SOURCE INFORMATION: Begin

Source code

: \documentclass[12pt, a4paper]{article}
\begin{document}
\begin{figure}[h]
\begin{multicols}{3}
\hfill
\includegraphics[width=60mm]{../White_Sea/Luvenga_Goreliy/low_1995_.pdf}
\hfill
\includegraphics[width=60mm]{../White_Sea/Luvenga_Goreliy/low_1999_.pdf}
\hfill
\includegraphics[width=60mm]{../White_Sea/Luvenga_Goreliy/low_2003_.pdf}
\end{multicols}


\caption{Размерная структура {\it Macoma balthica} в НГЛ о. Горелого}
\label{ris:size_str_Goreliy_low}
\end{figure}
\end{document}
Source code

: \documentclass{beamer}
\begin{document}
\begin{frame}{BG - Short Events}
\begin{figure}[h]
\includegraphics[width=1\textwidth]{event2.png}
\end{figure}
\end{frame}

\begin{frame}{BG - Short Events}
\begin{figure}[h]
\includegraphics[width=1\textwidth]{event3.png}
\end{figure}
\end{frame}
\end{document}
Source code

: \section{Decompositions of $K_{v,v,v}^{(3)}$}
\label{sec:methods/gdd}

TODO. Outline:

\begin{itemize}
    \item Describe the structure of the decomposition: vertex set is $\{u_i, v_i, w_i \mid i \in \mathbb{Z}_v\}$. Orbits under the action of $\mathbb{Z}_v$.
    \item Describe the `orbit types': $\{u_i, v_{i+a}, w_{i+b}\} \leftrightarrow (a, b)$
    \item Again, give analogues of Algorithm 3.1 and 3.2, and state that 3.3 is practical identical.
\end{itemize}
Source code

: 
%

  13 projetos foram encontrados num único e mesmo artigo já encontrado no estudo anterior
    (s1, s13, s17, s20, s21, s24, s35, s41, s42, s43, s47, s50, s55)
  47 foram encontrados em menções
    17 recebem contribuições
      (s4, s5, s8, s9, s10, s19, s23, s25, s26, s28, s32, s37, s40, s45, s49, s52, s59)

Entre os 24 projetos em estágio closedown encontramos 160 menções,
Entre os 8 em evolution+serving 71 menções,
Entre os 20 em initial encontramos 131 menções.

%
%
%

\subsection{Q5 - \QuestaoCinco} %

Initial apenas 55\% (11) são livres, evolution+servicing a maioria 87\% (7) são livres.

SOURCE INFORMATION: End

> _ACTIVITY_
Check each line of the entries above for the word "label". List the ones that have it.

> _EXERCISE OUTPUT_
\label{ris:size_str_Goreliy_low}
\label{sec:methods/gdd}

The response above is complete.